Find the line with "讓packager可以快速捕捉文件的變化從而實現實時刷新。" in the entries below, then output every line from it down to the line with "## Overview", exactly and with no pictures.
::::::::
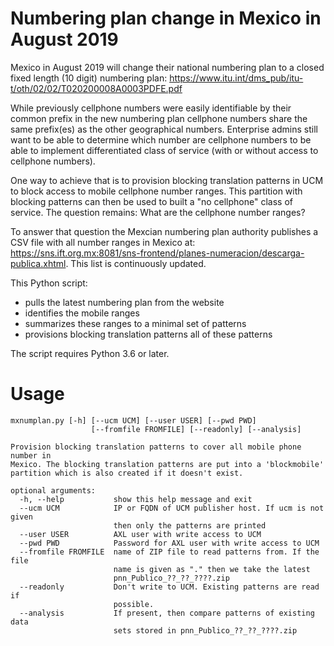 # Numbering plan change in Mexico in August 2019

Mexico in August 2019 will change their national numbering plan to a closed fixed length (10 digit) numbering
plan:  https://www.itu.int/dms_pub/itu-t/oth/02/02/T020200008A0003PDFE.pdf

While previously cellphone numbers were easily identifiable by their common prefix in the new numbering plan
cellphone  numbers share the same prefix(es) as the other geographical numbers. Enterprise admins still want to be
able  to determine which number are cellphone numbers to be able to implement differentiated class of service (with
or without access to cellphone numbers).

One way to achieve that is to provision blocking translation patterns in UCM to block access to mobile cellphone
number ranges. This partition with blocking patterns can then be used to built a "no cellphone" class of service.
The question remains: What are the cellphone number ranges?

To answer that question the Mexcian numbering plan authority publishes a CSV file with all number ranges in Mexico
at:  https://sns.ift.org.mx:8081/sns-frontend/planes-numeracion/descarga-publica.xhtml. This list is continuously
updated.

This Python script:

* pulls the latest numbering plan from the website
* identifies the mobile ranges
* summarizes these ranges to a minimal set of patterns
* provisions blocking translation patterns all of these patterns

The script requires Python 3.6 or later.

# Usage

```
mxnumplan.py [-h] [--ucm UCM] [--user USER] [--pwd PWD]
                  [--fromfile FROMFILE] [--readonly] [--analysis]

Provision blocking translation patterns to cover all mobile phone number in
Mexico. The blocking translation patterns are put into a 'blockmobile'
partition which is also created if it doesn't exist.

optional arguments:
  -h, --help           show this help message and exit
  --ucm UCM            IP or FQDN of UCM publisher host. If ucm is not given
                       then only the patterns are printed
  --user USER          AXL user with write access to UCM
  --pwd PWD            Password for AXL user with write access to UCM
  --fromfile FROMFILE  name of ZIP file to read patterns from. If the file
                       name is given as "." then we take the latest
                       pnn_Publico_??_??_????.zip
  --readonly           Don't write to UCM. Existing patterns are read if
                       possible.
  --analysis           If present, then compare patterns of existing data
                       sets stored in pnn_Publico_??_??_????.zip

```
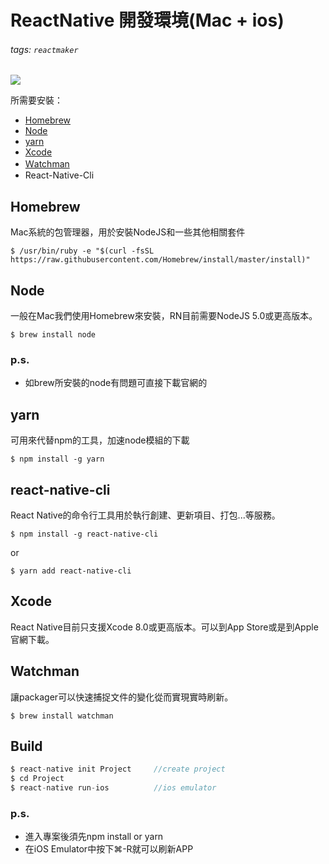 # ReactNative 開發環境(Mac + ios)
###### tags: `reactmaker`

![](https://i.imgur.com/Nzt7Gob.jpg)


所需要安裝：
- [Homebrew](https://brew.sh/)
- [Node](https://nodejs.org/en/)
- [yarn](https://yarnpkg.com/en/)
- [Xcode](https://developer.apple.com/download/)
- [Ｗatchman](https://facebook.github.io/watchman/docs/install.html)
- React-Native-Cli


## Homebrew
Mac系統的包管理器，用於安裝NodeJS和一些其他相關套件
``` 
$ /usr/bin/ruby -e "$(curl -fsSL https://raw.githubusercontent.com/Homebrew/install/master/install)"
```

## Node
一般在Mac我們使用Homebrew來安裝，RN目前需要NodeJS 5.0或更高版本。
```
$ brew install node
```
### p.s. 
- 如brew所安裝的node有問題可直接下載官網的

## yarn
可用來代替npm的工具，加速node模組的下載
```
$ npm install -g yarn
```

## react-native-cli
React Native的命令行工具用於執行創建、更新項目、打包...等服務。
```
$ npm install -g react-native-cli
```
or
```
$ yarn add react-native-cli
```

## Xcode
React Native目前只支援Xcode 8.0或更高版本。可以到App Store或是到Apple官網下載。

## Watchman
讓packager可以快速捕捉文件的變化從而實現實時刷新。
```
$ brew install watchman
```

## Build
```javascript
$ react-native init Project     //create project
$ cd Project
$ react-native run-ios          //ios emulator
```
### p.s. 
- 進入專案後須先npm install or yarn
- 在iOS Emulator中按下⌘-R就可以刷新APP
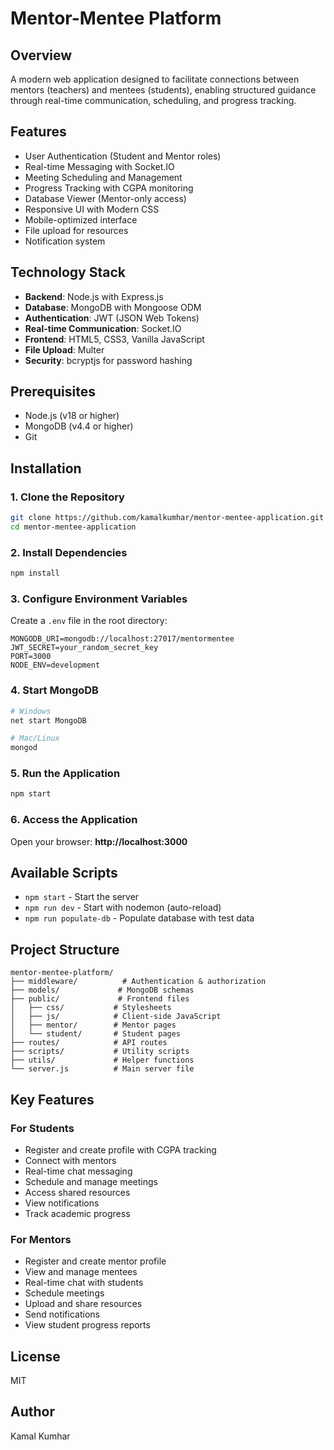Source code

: # Mentor-Mentee Platform

## Overview
A modern web application designed to facilitate connections between mentors (teachers) and mentees (students), enabling structured guidance through real-time communication, scheduling, and progress tracking.

## Features
- User Authentication (Student and Mentor roles)
- Real-time Messaging with Socket.IO
- Meeting Scheduling and Management
- Progress Tracking with CGPA monitoring
- Database Viewer (Mentor-only access)
- Responsive UI with Modern CSS
- Mobile-optimized interface
- File upload for resources
- Notification system

## Technology Stack
- **Backend**: Node.js with Express.js
- **Database**: MongoDB with Mongoose ODM
- **Authentication**: JWT (JSON Web Tokens)
- **Real-time Communication**: Socket.IO
- **Frontend**: HTML5, CSS3, Vanilla JavaScript
- **File Upload**: Multer
- **Security**: bcryptjs for password hashing

## Prerequisites
- Node.js (v18 or higher)
- MongoDB (v4.4 or higher)
- Git

## Installation

### 1. Clone the Repository
```bash
git clone https://github.com/kamalkumhar/mentor-mentee-application.git
cd mentor-mentee-application
```

### 2. Install Dependencies
```bash
npm install
```

### 3. Configure Environment Variables
Create a `.env` file in the root directory:
```env
MONGODB_URI=mongodb://localhost:27017/mentormentee
JWT_SECRET=your_random_secret_key
PORT=3000
NODE_ENV=development
```

### 4. Start MongoDB
```bash
# Windows
net start MongoDB

# Mac/Linux
mongod
```

### 5. Run the Application
```bash
npm start
```

### 6. Access the Application
Open your browser: **http://localhost:3000**

## Available Scripts
- `npm start` - Start the server
- `npm run dev` - Start with nodemon (auto-reload)
- `npm run populate-db` - Populate database with test data

## Project Structure
```
mentor-mentee-platform/
├── middleware/          # Authentication & authorization
├── models/             # MongoDB schemas
├── public/             # Frontend files
│   ├── css/           # Stylesheets
│   ├── js/            # Client-side JavaScript
│   ├── mentor/        # Mentor pages
│   └── student/       # Student pages
├── routes/            # API routes
├── scripts/           # Utility scripts
├── utils/             # Helper functions
└── server.js          # Main server file
```

## Key Features

### For Students
- Register and create profile with CGPA tracking
- Connect with mentors
- Real-time chat messaging
- Schedule and manage meetings
- Access shared resources
- View notifications
- Track academic progress

### For Mentors
- Register and create mentor profile
- View and manage mentees
- Real-time chat with students
- Schedule meetings
- Upload and share resources
- Send notifications
- View student progress reports

## License
MIT

## Author
Kamal Kumhar
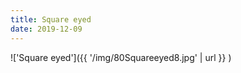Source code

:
 ```yaml
---
title: Square eyed
date: 2019-12-09
---
```


!['Square eyed']({{ '/img/80Squareeyed8.jpg' | url }} )
<br>
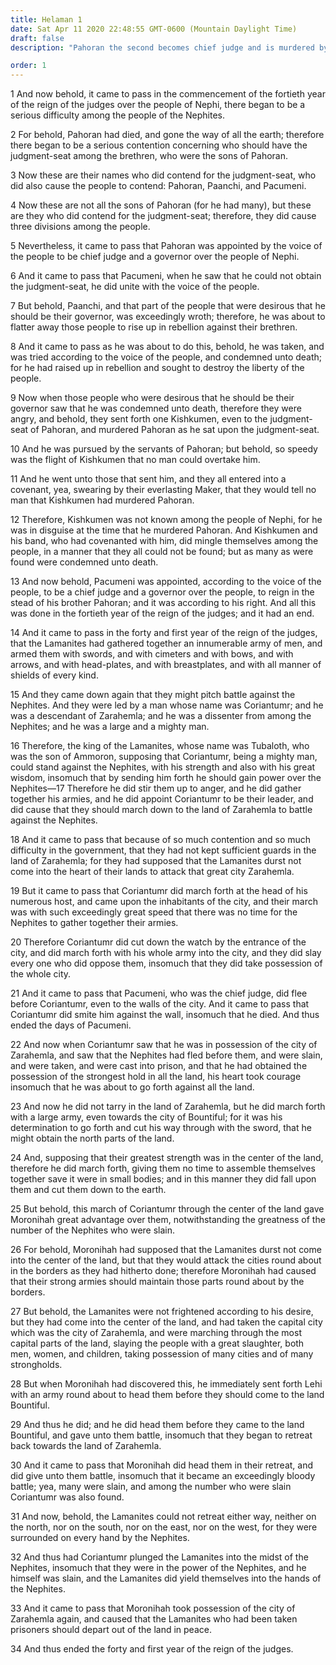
 ```yaml
---
title: Helaman 1
date: Sat Apr 11 2020 22:48:55 GMT-0600 (Mountain Daylight Time)
draft: false
description: "Pahoran the second becomes chief judge and is murdered by Kishkumen—Pacumeni fills the judgment seat—Coriantumr leads the Lamanite armies, takes Zarahemla, and slays Pacumeni—Moronihah defeats the Lamanites and retakes Zarahemla, and Coriantumr is slain. About 52–50 B.C."

order: 1
---
```

    
1 And now behold, it came to pass in the commencement of the fortieth year of the reign of the judges over the people of Nephi, there began to be a serious difficulty among the people of the Nephites.

2 For behold, Pahoran had died, and gone the way of all the earth; therefore there began to be a serious contention concerning who should have the judgment-seat among the brethren, who were the sons of Pahoran.

3 Now these are their names who did contend for the judgment-seat, who did also cause the people to contend: Pahoran, Paanchi, and Pacumeni.

4 Now these are not all the sons of Pahoran (for he had many), but these are they who did contend for the judgment-seat; therefore, they did cause three divisions among the people.

5 Nevertheless, it came to pass that Pahoran was appointed by the voice of the people to be chief judge and a governor over the people of Nephi.

6 And it came to pass that Pacumeni, when he saw that he could not obtain the judgment-seat, he did unite with the voice of the people.

7 But behold, Paanchi, and that part of the people that were desirous that he should be their governor, was exceedingly wroth; therefore, he was about to flatter away those people to rise up in rebellion against their brethren.

8 And it came to pass as he was about to do this, behold, he was taken, and was tried according to the voice of the people, and condemned unto death; for he had raised up in rebellion and sought to destroy the liberty of the people.

9 Now when those people who were desirous that he should be their governor saw that he was condemned unto death, therefore they were angry, and behold, they sent forth one Kishkumen, even to the judgment-seat of Pahoran, and murdered Pahoran as he sat upon the judgment-seat.

10 And he was pursued by the servants of Pahoran; but behold, so speedy was the flight of Kishkumen that no man could overtake him.

11 And he went unto those that sent him, and they all entered into a covenant, yea, swearing by their everlasting Maker, that they would tell no man that Kishkumen had murdered Pahoran.

12 Therefore, Kishkumen was not known among the people of Nephi, for he was in disguise at the time that he murdered Pahoran. And Kishkumen and his band, who had covenanted with him, did mingle themselves among the people, in a manner that they all could not be found; but as many as were found were condemned unto death.

13 And now behold, Pacumeni was appointed, according to the voice of the people, to be a chief judge and a governor over the people, to reign in the stead of his brother Pahoran; and it was according to his right. And all this was done in the fortieth year of the reign of the judges; and it had an end.

14 And it came to pass in the forty and first year of the reign of the judges, that the Lamanites had gathered together an innumerable army of men, and armed them with swords, and with cimeters and with bows, and with arrows, and with head-plates, and with breastplates, and with all manner of shields of every kind.

15 And they came down again that they might pitch battle against the Nephites. And they were led by a man whose name was Coriantumr; and he was a descendant of Zarahemla; and he was a dissenter from among the Nephites; and he was a large and a mighty man.

16 Therefore, the king of the Lamanites, whose name was Tubaloth, who was the son of Ammoron, supposing that Coriantumr, being a mighty man, could stand against the Nephites, with his strength and also with his great wisdom, insomuch that by sending him forth he should gain power over the Nephites—17 Therefore he did stir them up to anger, and he did gather together his armies, and he did appoint Coriantumr to be their leader, and did cause that they should march down to the land of Zarahemla to battle against the Nephites.

18 And it came to pass that because of so much contention and so much difficulty in the government, that they had not kept sufficient guards in the land of Zarahemla; for they had supposed that the Lamanites durst not come into the heart of their lands to attack that great city Zarahemla.

19 But it came to pass that Coriantumr did march forth at the head of his numerous host, and came upon the inhabitants of the city, and their march was with such exceedingly great speed that there was no time for the Nephites to gather together their armies.

20 Therefore Coriantumr did cut down the watch by the entrance of the city, and did march forth with his whole army into the city, and they did slay every one who did oppose them, insomuch that they did take possession of the whole city.

21 And it came to pass that Pacumeni, who was the chief judge, did flee before Coriantumr, even to the walls of the city. And it came to pass that Coriantumr did smite him against the wall, insomuch that he died. And thus ended the days of Pacumeni.

22 And now when Coriantumr saw that he was in possession of the city of Zarahemla, and saw that the Nephites had fled before them, and were slain, and were taken, and were cast into prison, and that he had obtained the possession of the strongest hold in all the land, his heart took courage insomuch that he was about to go forth against all the land.

23 And now he did not tarry in the land of Zarahemla, but he did march forth with a large army, even towards the city of Bountiful; for it was his determination to go forth and cut his way through with the sword, that he might obtain the north parts of the land.

24 And, supposing that their greatest strength was in the center of the land, therefore he did march forth, giving them no time to assemble themselves together save it were in small bodies; and in this manner they did fall upon them and cut them down to the earth.

25 But behold, this march of Coriantumr through the center of the land gave Moronihah great advantage over them, notwithstanding the greatness of the number of the Nephites who were slain.

26 For behold, Moronihah had supposed that the Lamanites durst not come into the center of the land, but that they would attack the cities round about in the borders as they had hitherto done; therefore Moronihah had caused that their strong armies should maintain those parts round about by the borders.

27 But behold, the Lamanites were not frightened according to his desire, but they had come into the center of the land, and had taken the capital city which was the city of Zarahemla, and were marching through the most capital parts of the land, slaying the people with a great slaughter, both men, women, and children, taking possession of many cities and of many strongholds.

28 But when Moronihah had discovered this, he immediately sent forth Lehi with an army round about to head them before they should come to the land Bountiful.

29 And thus he did; and he did head them before they came to the land Bountiful, and gave unto them battle, insomuch that they began to retreat back towards the land of Zarahemla.

30 And it came to pass that Moronihah did head them in their retreat, and did give unto them battle, insomuch that it became an exceedingly bloody battle; yea, many were slain, and among the number who were slain Coriantumr was also found.

31 And now, behold, the Lamanites could not retreat either way, neither on the north, nor on the south, nor on the east, nor on the west, for they were surrounded on every hand by the Nephites.

32 And thus had Coriantumr plunged the Lamanites into the midst of the Nephites, insomuch that they were in the power of the Nephites, and he himself was slain, and the Lamanites did yield themselves into the hands of the Nephites.

33 And it came to pass that Moronihah took possession of the city of Zarahemla again, and caused that the Lamanites who had been taken prisoners should depart out of the land in peace.

34 And thus ended the forty and first year of the reign of the judges.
::::::::
ANSWER SECTION:
讓packager可以快速捕捉文件的變化從而實現實時刷新。
```
$ brew install watchman
```

## Build
```javascript
$ react-native init Project     //create project
$ cd Project
$ react-native run-ios          //ios emulator
```
### p.s. 
- 進入專案後須先npm install or yarn
- 在iOS Emulator中按下⌘-R就可以刷新APP
Source code

: # Mentor-Mentee Platform

## Overview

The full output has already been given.